Le modifiche all’omologazione di un medicamento omologato in Svizzera contenente un principio attivo elencato nell’allegato 4 numero 1, in virtù del quale il medicamento può essere impiegato in Svizzera per il trattamento dei pazienti affetti da COVID-19, possono essere attuate immediatamente dopo che è stata presentata una corrispondente domanda, in attesa della decisione di Swissmedic.
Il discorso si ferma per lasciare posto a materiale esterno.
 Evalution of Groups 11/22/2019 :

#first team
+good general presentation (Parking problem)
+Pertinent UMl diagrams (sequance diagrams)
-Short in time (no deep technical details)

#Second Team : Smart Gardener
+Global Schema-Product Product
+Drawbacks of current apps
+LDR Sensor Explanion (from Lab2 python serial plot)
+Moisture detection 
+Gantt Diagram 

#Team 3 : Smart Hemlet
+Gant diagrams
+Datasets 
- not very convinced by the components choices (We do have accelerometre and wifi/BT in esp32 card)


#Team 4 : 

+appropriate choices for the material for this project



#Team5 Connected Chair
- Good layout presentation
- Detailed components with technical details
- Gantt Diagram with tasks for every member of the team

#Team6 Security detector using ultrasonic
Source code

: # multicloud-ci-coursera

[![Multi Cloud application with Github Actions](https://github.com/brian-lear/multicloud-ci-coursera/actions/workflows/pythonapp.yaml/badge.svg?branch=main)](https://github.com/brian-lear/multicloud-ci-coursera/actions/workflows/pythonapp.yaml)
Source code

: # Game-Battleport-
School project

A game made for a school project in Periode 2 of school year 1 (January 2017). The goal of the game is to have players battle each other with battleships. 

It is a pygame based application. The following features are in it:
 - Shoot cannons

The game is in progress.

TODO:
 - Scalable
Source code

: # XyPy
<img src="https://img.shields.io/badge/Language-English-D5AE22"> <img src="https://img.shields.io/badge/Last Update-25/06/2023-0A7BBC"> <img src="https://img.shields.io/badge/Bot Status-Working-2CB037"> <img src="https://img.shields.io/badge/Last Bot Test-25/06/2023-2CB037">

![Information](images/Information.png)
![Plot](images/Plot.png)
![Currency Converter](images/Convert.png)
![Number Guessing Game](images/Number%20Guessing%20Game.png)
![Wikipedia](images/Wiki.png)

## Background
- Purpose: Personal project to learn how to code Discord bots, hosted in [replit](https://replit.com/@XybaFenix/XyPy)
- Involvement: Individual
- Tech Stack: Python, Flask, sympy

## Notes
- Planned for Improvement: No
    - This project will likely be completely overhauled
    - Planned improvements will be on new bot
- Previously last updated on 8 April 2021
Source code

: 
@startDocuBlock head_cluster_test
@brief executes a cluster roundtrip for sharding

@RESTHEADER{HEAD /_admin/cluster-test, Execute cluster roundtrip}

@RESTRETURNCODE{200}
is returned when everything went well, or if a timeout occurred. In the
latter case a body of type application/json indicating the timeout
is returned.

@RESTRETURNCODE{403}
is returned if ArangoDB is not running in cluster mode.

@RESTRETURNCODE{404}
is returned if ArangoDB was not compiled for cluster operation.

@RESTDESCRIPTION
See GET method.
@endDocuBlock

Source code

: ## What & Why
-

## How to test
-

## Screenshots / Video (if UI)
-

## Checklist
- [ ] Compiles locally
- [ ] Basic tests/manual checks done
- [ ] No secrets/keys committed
Per le modifiche all’omologazione di medicamenti contenenti un principio attivo elencato nell’allegato 4 numero 1, Swissmedic può, sulla base di un’analisi dei rischi e dei benefici, autorizzare deroghe alle vigenti disposizioni del diritto in materia di agenti terapeutici.38
Il DFI aggiorna costantemente l’elenco di cui agli allegati 5 e 5a.39
Sulla base di un’analisi dei rischi e dei benefici Swissmedic può, per i medicamenti impiegati in Svizzera per prevenire e combattere il coronavirus, autorizzare deroghe al processo di fabbricazione approvato nel quadro del rilascio dell’omologazione. Fissa i criteri in base ai quali il responsabile tecnico può emanare la decisione di liberazione sul mercato anticipata dei medicamenti impiegati in Svizzera per prevenire e combattere il coronavirus.
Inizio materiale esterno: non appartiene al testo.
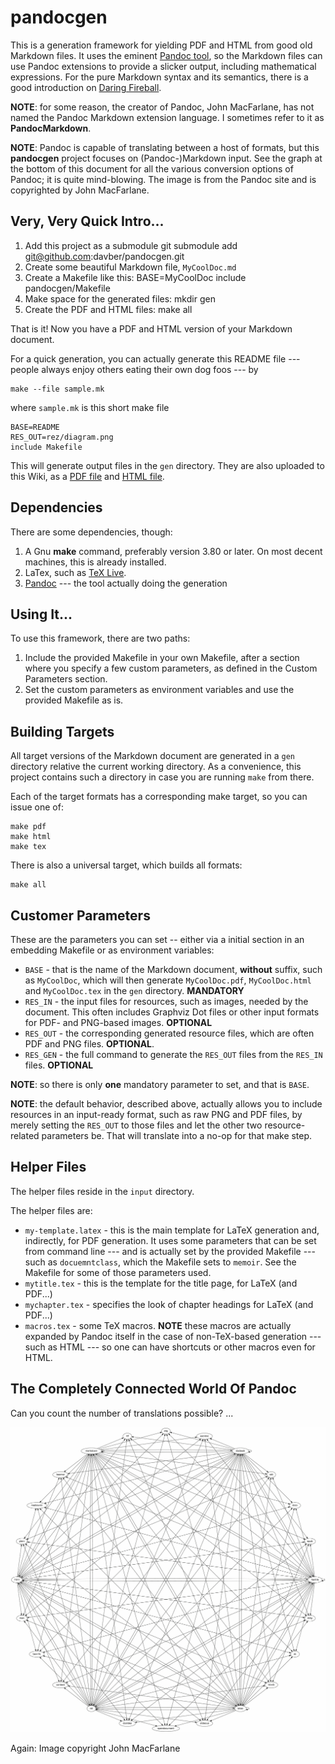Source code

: # pandocgen

This is a generation framework for yielding PDF and HTML from good old Markdown files. It
uses the eminent [Pandoc tool](http://johnmacfarlane.net/pandoc/), so the Markdown files
can use Pandoc extensions to provide a slicker
output, including mathematical expressions. For the pure Markdown syntax and its
semantics, there is a good introduction on
[Daring Fireball](http://daringfireball.net/projects/markdown/syntax/).

**NOTE**: for some reason, the creator of Pandoc, John MacFarlane, has not named the
Pandoc Markdown extension language. I sometimes refer to it as **PandocMarkdown**.

**NOTE**: Pandoc is capable of translating between a host of formats, but this
**pandocgen** project focuses on (Pandoc-)Markdown input. See the graph at the bottom
of this document for all the various conversion options of Pandoc; it is quite
mind-blowing. The image is from the Pandoc site and is copyrighted by John MacFarlane.

## Very, Very Quick Intro...

1. Add this project as a submodule
		git submodule add git@github.com:davber/pandocgen.git
1. Create some beautiful Markdown file, `MyCoolDoc.md`
1. Create a Makefile like this:
		BASE=MyCoolDoc
		include pandocgen/Makefile
1. Make space for the generated files:
		mkdir gen
1. Create the PDF and HTML files:
		make all

That is it! Now you have a PDF and HTML version of your Markdown document.

For a quick generation, you can actually generate this README file --- people always
enjoy others eating their own dog foos --- by

	make --file sample.mk

where `sample.mk` is this short make file

	BASE=README
	RES_OUT=rez/diagram.png
	include Makefile
	
This will generate output files in the `gen` directory. They are also uploaded to this
Wiki, as a [PDF file](gen/README.pdf) and [HTML file](gen/README.html).

## Dependencies

There are some dependencies, though:

1. A Gnu **make** command, preferably version 3.80 or later. On most decent machines,
   this is already installed.
1. LaTex, such as [TeX Live](http://www.tug.org/texlive/).
1. [Pandoc](http://johnmacfarlane.net/pandoc/) --- the tool actually doing the generation

## Using It...

To use this framework, there are two paths:

1. Include the provided Makefile in your own Makefile, after a section where you
   specify a few custom parameters, as defined in the Custom Parameters section.
2. Set the custom parameters as environment variables and use the provided Makefile
   as is.
   
## Building Targets

All target versions of the Markdown document are generated in a `gen` directory
relative the current working directory. As a convenience, this project contains such
a directory in case you are running `make` from there.

Each of the target formats has a corresponding make target, so you can issue one of:

	make pdf
	make html
	make tex

There is also a universal target, which builds all formats:

	make all

## Customer Parameters

These are the parameters you can set -- either via a initial section in an embedding
Makefile or as environment variables:

* `BASE` - that is the name of the Markdown document, **without** suffix, such as
  `MyCoolDoc`, which will then generate `MyCoolDoc.pdf`, `MyCoolDoc.html` and
  `MyCoolDoc.tex` in the `gen` directory. **MANDATORY**
* `RES_IN` - the input files for resources, such as images, needed by the document.
   This often includes Graphviz Dot files or other input formats for PDF- and PNG-based
   images. **OPTIONAL**
* `RES_OUT` - the corresponding generated resource files, which are often PDF and
   PNG files. **OPTIONAL**.
* `RES_GEN` - the full command to generate the `RES_OUT` files from the `RES_IN` files.
   **OPTIONAL**
   
**NOTE**: so there is only **one** mandatory parameter to set, and that is `BASE`.

**NOTE**: the default behavior, described above, actually allows you to include
resources in an input-ready format, such as raw PNG and PDF files, by merely
setting the `RES_OUT` to those files and let the other two resource-related parameters
be. That will translate into a no-op for that make step.

## Helper Files

The helper files reside in the `input` directory.

The helper files are:

* `my-template.latex` - this is the main template for LaTeX generation and, indirectly,
  for PDF generation. It uses some parameters that can be set from command line ---
  and is actually set by the provided Makefile --- such as `docuemntclass`, which
  the Makefile sets to `memoir`. See the Makefile for some of those parameters used.
* `mytitle.tex` - this is the template for the title page, for LaTeX (and PDF...)
* `mychapter.tex` - specifies the look of chapter headings for LaTeX (and PDF...)
* `macros.tex` - some TeX macros. **NOTE** these macros are actually expanded by Pandoc
  itself in the case of non-TeX-based generation --- such as HTML --- so one can have
  shortcuts or other macros even for HTML.

## The Completely Connected World Of Pandoc

Can you count the number of translations possible? ...

![Pandoc Format Conversions](rez/diagram.png)

Again: Image copyright John MacFarlane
In deroga allʼarticolo 9a capoverso 1 lettera c della legge del 15 dicembre 2000 sugli agenti terapeutici, possono essere rilasciate omologazioni temporanee, anche se in Svizzera è disponibile un medicamento alternativo equivalente omologato, a condizione che le omologazioni servano a garantire lʼapprovvigionamento di medicamenti destinati a prevenire e a combattere il coronavirus in Svizzera.40
Art. 22 Deroghe alle disposizioni sull’importazione di medicamenti
Dopo la presentazione di una domanda di omologazione per un medicamento contenente principi attivi elencati nell’allegato 5 per il trattamento dei pazienti affetti da COVID-19, il richiedente può già importare il medicamento prima dell’omologazione o conferire l’incarico di importarlo a un’azienda titolare di un’autorizzazione di commercio all’ingrosso o d’importazione.41
I farmacisti a cui incombe la responsabilità farmaceutica di una farmacia ospedaliera possono importare medicamenti non omologati contenenti i principi attivi elencati nell’allegato 5 per il trattamento dei pazienti affetti da COVID-19. L’incarico di importare tali medicamenti può essere conferito a un’azienda titolare di un’autorizzazione di commercio all’ingrosso o d’importazione.42
Ogni importazione secondo il capoverso 1bis deve essere notificata a Swissmedic entro 10 giorni dalla ricezione delle merci.43
Dopo la presentazione di una domanda di omologazione per un medicamento di cui all’articolo 21 capoverso 1bis, il richiedente può già importare il medicamento prima dell’omologazione o conferire l’incarico di importarlo a un’azienda titolare di un’autorizzazione di commercio all’ingrosso o d’importazione.44
Per prevenire e combattere il coronavirus in Svizzera Swissmedic può autorizzare, per un periodo limitato, l’immissione in commercio di un medicamento per supplire a una temporanea indisponibilità di un medicamento identico omologato in Svizzera, a condizione che in Svizzera non sia disponibile e omologato nessun medicamento sostanzialmente equivalente.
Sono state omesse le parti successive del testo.